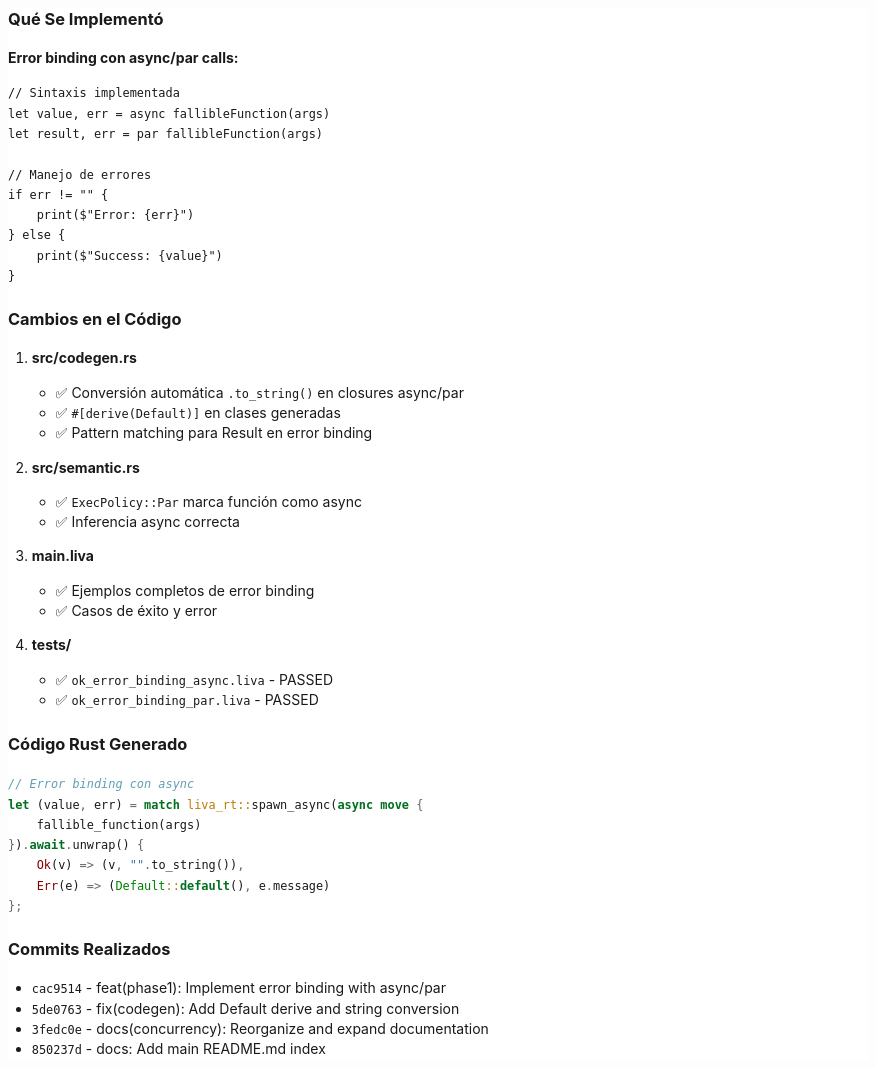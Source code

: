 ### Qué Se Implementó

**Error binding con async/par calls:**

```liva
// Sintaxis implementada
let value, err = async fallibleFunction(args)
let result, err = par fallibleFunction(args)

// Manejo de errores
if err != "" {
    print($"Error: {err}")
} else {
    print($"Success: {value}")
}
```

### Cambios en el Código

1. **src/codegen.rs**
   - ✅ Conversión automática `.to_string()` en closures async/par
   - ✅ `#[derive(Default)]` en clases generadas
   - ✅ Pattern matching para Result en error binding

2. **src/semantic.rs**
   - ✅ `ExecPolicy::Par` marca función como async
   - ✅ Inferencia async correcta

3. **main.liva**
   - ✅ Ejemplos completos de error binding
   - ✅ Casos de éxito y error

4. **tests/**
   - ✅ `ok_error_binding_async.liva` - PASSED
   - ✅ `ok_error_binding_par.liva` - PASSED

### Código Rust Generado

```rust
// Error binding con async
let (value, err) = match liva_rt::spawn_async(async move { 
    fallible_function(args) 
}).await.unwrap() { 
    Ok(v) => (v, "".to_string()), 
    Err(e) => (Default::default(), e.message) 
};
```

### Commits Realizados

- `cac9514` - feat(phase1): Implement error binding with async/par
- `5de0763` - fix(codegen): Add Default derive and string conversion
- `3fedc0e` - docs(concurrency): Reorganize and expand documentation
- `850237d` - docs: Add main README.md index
* * *
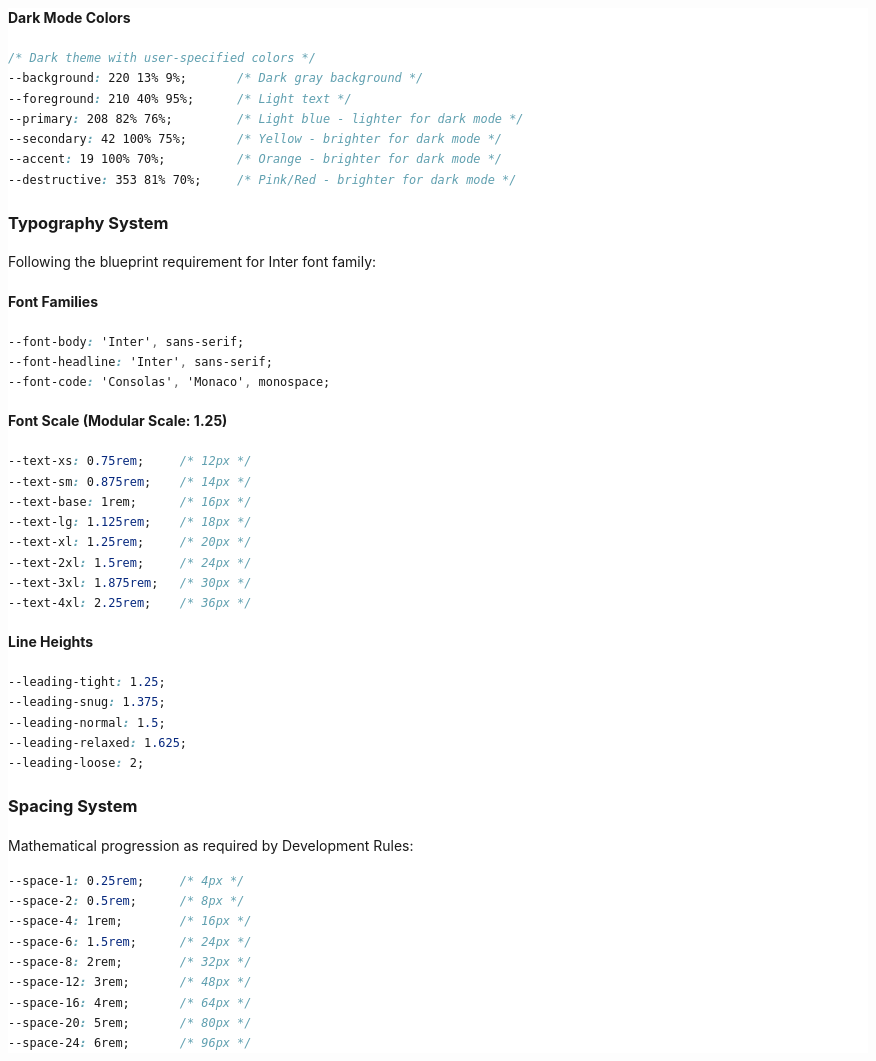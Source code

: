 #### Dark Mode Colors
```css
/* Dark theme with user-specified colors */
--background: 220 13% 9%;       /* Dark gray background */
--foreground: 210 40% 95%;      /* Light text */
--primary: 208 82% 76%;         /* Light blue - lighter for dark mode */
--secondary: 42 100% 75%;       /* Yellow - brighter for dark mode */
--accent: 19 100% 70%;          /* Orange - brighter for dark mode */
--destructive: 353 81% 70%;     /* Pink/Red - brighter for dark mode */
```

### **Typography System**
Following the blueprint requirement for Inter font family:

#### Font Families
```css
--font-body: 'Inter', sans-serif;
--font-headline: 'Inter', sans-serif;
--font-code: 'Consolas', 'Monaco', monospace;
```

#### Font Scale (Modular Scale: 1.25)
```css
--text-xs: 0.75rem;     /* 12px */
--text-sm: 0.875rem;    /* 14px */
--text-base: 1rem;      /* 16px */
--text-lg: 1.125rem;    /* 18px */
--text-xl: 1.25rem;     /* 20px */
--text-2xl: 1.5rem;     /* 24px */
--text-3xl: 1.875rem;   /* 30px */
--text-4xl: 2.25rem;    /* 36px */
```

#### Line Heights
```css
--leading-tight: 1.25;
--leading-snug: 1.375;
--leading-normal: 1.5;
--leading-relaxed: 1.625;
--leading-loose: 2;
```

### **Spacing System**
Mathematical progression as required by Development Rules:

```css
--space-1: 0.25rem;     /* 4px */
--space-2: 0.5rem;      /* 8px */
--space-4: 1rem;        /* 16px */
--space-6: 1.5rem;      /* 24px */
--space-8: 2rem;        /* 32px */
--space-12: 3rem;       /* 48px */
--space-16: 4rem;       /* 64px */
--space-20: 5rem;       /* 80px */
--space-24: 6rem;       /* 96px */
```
...
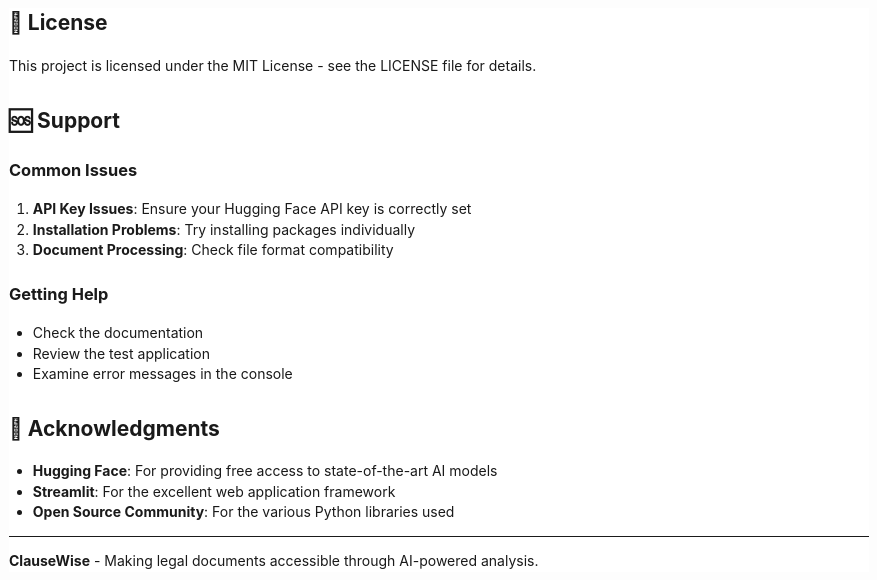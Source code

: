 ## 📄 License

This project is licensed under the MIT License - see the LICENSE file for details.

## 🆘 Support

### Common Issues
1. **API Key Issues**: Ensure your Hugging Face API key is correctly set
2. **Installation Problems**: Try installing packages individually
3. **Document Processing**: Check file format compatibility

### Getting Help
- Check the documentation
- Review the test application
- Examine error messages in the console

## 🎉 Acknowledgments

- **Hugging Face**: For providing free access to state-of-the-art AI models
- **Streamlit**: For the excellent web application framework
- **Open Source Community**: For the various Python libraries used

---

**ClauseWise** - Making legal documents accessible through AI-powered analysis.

**YOUR OBJECTIVE**: Copy every line of the listing where the word "Default" appears.

**EXERCISE SOLUTION**:
   - ✅ `#[derive(Default)]` en clases generadas
    Err(e) => (Default::default(), e.message) 
- `5de0763` - fix(codegen): Add Default derive and string conversion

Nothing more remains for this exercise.